Dear friends and followers, the eminent Brian Solis (@briansolis) recently posted an insightful and lengthy analysis of the difference between friends, fans and followers that you might find of interest.
From the blog post:
With every day that passes, brand managers are learning the value of presence in social networks. Depending on where in the world the company is based as well as the prevailing culture of the organization, dictates to what extent new media permeates its fabric. What’s clear however, is that brands are paying attention.
Social media and our understanding of its promise is raw. I’ve always believe that media and ensuing behavior is evolving faster than our ability to master. As such, it relegates us to an important, not menial role of student versus expert.

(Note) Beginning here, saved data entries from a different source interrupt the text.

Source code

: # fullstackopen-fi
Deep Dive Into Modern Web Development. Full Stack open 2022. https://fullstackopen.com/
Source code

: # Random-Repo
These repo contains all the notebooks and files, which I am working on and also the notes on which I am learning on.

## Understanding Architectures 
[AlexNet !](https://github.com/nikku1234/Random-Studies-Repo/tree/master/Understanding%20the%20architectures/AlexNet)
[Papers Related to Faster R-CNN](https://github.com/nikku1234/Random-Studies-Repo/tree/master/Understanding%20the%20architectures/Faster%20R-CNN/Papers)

It starts with how we visualize the opportunity that lies before us in new media. Here we are, years after some of the earliest, successful experimentation with brands in networks such as Facebook, Twitter, and blogs. And yet, many of us still can’t see beyond the idea of trying to reach “an audience” of existing and potential consumers. While in general, there’s nothing wrong with earning an audience. The principle of my statement though, is rooted in the idea that an audience is comprised of people, people who in their own way, are each coming to the relationship with their own personal agenda. As such, we tend to view connections made in social networks quite literally as the 3F’s, friends, fans and followers. With such a narrow view of who we’re trying to reach and why, we limit our effect and value.
There is no one audience. It’s an audience of audiences with audiences and within each are varying roles of the social consumer.